Thursday, 30 May 2013

Radio Two's Children's Writers

  • BBC Radio 2 has just announced the results of its short story competition aimed at children up to the age of 13. Oganised by the Chris Evans Breakfast Show, this is the second year the Oxford University Press has analysed the words (all 40 million of them) within the entries in order to monitor and track children's language.
    There were nearly 100,000 entries to the 500 word length competition, and I was delighted by some of their contents. For instance, children writers are using similes that might make some adult writers look cliched and stale. What about; 
  • As trustworthy as a fox with a chicken feather poking out of its mouth
  • As slow as a snail with 25 shells on its back
  • As boring as a cake with no candles
  • My heart fades like a balloon with a hole in it
  • "WHAT? Noooooooooo!" howled Lydiea, like a werewolf with a toothache
  • Her face looked like a pig with chickenpox
  • He's crying out like a grasshopper with a burnt leg
A model as Mary Poppins 
Children have the Mary Poppins touch for made-up language

Here are some of the new words they invented in their stories - such great ones, such as fridgemarine and shrinkinganator, that a data base has been created. Here are some of the best;
He made a disflomaticinator. It would make stuff from the past come into the present and stuff from the future come into the present. I will sell this on eBay, he said. I will sell this for 123456789123456789 million billion trillion dollars.
My fear was hairthlessquipadoliciousphobioa (fear of beards) but people don't believe me what so ever.
I told them that this ghost is one of a kind called a lumbagain ghost who makes people dull and boring.Shockingly he only gets children but when it gets mad he could get teachers and only comes to schools.
My fear was Hairthlessquipadoliciousphobioa (fear of beards) but people don't believe me what so ever.
Dulbodogfragonaffe is very big animal with the head of a duck and the mane of a lion. The neck of a giraffe and the body of a horse. The wings of a bee and the front legs of a dog. The back legs of a from and the tail of a dragon. The spikes on its back of a hedgehog and the ears of a rabbit. All over it is an orangey-pinky coloured.

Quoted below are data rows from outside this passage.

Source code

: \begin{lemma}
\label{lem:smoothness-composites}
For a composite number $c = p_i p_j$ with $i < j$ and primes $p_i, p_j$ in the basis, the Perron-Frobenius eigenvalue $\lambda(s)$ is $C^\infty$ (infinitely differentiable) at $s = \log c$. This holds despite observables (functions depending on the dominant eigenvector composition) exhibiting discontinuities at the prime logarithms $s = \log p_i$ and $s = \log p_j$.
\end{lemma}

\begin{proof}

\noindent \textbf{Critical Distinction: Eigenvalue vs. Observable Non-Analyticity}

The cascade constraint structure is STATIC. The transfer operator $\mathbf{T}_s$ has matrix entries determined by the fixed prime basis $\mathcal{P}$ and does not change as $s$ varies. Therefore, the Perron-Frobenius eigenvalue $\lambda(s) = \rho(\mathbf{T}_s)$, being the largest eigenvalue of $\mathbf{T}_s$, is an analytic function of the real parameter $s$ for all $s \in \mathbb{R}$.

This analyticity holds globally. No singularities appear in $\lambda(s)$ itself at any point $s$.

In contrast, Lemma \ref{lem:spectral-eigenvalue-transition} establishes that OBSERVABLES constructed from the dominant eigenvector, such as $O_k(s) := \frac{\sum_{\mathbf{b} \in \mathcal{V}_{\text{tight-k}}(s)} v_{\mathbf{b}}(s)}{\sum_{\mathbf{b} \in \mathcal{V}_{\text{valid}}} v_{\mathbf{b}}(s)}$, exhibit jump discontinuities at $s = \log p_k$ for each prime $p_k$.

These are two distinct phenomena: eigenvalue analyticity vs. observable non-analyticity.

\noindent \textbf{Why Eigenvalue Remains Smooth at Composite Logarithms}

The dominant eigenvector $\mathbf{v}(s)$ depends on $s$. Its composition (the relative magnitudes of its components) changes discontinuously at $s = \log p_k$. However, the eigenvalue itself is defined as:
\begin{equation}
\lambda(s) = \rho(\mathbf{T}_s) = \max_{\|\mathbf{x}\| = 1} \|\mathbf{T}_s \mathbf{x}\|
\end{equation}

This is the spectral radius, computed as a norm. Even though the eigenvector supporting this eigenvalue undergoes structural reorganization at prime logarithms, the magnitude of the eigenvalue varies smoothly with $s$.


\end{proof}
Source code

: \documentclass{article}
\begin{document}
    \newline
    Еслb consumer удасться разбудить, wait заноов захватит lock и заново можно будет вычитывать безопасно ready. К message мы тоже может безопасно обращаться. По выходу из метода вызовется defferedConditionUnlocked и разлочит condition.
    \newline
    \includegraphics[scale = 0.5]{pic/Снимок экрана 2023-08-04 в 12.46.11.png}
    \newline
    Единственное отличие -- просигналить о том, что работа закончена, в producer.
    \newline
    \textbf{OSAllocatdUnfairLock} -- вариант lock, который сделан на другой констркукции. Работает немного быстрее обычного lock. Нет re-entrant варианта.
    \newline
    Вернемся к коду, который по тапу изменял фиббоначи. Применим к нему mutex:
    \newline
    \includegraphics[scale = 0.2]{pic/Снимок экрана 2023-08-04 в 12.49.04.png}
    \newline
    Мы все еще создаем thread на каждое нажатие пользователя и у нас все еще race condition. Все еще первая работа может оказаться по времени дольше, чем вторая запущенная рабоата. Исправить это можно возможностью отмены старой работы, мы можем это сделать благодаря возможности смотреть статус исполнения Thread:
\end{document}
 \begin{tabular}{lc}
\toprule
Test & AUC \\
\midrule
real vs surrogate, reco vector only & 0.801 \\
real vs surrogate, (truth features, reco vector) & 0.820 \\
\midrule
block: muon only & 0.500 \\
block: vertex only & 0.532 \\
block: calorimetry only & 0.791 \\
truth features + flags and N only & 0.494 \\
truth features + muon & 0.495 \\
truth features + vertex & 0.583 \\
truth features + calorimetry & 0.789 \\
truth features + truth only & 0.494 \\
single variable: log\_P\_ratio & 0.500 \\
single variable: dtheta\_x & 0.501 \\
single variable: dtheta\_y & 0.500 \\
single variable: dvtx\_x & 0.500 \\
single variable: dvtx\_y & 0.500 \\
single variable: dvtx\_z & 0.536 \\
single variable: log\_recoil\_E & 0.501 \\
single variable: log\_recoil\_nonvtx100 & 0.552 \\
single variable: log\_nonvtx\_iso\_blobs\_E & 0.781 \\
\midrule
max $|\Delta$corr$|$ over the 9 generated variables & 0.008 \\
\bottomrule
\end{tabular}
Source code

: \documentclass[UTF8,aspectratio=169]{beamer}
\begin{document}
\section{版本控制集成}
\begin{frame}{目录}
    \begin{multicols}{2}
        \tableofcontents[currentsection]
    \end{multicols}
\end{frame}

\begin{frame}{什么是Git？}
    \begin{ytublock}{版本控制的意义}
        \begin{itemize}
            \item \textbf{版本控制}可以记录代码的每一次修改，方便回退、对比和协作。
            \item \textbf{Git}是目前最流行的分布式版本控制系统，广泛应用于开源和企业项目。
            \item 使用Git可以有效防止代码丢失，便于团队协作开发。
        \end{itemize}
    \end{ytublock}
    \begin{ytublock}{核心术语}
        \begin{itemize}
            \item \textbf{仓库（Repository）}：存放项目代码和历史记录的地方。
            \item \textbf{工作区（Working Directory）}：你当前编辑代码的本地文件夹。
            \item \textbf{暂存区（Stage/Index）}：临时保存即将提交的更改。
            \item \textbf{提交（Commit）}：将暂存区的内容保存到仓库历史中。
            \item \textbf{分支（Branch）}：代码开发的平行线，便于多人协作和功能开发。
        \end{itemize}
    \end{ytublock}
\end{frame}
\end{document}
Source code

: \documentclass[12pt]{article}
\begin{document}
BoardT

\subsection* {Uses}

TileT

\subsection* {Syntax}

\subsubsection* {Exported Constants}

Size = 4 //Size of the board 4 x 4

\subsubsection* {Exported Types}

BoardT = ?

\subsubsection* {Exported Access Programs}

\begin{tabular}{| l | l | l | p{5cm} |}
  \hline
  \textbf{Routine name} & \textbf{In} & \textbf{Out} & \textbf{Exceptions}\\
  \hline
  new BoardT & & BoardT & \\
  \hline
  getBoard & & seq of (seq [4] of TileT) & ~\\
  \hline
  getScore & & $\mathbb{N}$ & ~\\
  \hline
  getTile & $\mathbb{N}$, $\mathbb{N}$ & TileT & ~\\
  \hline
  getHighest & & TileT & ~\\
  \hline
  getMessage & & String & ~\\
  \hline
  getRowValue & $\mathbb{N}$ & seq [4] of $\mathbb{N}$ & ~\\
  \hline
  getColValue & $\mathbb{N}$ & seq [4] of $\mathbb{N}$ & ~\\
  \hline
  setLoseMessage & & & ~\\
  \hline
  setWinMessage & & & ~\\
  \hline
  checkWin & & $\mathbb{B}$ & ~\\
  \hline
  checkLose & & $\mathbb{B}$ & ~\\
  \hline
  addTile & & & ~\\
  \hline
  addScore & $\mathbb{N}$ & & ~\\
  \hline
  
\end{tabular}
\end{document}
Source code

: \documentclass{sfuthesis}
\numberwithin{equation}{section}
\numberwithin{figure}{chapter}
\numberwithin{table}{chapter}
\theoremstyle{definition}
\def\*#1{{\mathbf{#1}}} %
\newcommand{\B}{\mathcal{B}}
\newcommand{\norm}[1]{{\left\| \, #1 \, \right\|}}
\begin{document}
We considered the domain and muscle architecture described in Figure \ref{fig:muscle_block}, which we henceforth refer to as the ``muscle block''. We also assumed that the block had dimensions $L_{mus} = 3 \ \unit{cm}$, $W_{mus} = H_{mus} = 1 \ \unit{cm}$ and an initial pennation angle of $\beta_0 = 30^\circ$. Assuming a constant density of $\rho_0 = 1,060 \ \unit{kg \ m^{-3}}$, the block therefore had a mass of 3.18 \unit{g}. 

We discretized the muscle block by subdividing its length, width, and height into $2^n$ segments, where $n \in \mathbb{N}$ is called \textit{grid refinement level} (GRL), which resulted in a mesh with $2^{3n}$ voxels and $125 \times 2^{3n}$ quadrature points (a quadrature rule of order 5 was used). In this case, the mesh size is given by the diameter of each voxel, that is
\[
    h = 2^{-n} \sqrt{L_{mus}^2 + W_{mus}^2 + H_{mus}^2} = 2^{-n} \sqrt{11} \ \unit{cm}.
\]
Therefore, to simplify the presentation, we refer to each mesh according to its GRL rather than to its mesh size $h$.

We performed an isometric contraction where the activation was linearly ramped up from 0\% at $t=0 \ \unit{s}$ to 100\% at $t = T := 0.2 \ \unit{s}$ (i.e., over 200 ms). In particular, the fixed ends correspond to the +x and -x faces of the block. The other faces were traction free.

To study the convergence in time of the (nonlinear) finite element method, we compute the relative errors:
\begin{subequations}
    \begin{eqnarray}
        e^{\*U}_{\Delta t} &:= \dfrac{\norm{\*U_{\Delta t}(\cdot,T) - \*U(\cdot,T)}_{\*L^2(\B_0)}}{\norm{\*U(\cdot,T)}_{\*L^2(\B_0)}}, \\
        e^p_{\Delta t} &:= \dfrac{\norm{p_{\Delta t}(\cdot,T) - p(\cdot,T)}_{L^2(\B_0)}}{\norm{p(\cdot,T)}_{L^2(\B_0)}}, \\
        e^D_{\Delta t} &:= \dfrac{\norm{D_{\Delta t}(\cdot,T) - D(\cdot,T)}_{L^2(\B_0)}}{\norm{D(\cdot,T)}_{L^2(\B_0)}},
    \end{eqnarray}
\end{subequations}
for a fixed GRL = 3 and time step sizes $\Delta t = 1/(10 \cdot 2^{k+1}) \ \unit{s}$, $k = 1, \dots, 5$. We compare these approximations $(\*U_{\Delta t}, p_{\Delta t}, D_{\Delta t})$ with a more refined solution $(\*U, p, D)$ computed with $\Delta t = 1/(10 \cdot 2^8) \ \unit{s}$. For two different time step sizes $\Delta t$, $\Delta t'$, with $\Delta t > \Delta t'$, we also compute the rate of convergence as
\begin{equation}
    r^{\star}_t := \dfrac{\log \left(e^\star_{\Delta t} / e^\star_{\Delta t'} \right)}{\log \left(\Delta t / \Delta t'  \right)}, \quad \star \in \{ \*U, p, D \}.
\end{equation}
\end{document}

Reasuringly, text speak was not used as much as might have been feared. Most uses of, say, 'blackberry' denoted a fruit, although most uses of the word 'text' referred to phone use. New slang words have emerged from the submissions, including yolo (you only live once) and rofi (roll on the floor laughing).
The analysis shows that we tend to become more humdrum about our lives as we grow up. Among the top five two-noun words for kids were "time machine", "space ship", and "tree house". By the time people reach adulthood, these words have been replaced by the more mundane, functional terms like "car park" and "kitchen sink", with the missing link that unites generations being ice cream, which reaches the top five in the OUP data bases both kids and adults! 
Gender differences  showed a bit.Girls wrote more about pop stars More boys wrote about sport and used words like 'gun', 'sword' and 'battle'. . Apparently a rule was introduced to prevent boys killing off every single character.
But what I loved to learn is that the stories were imaginative, varied and full of passion for getting things down on paper. The sheer scale of the entries is heartening, and I do commend Radio 2 for getting this so right; kids really wanted to take part.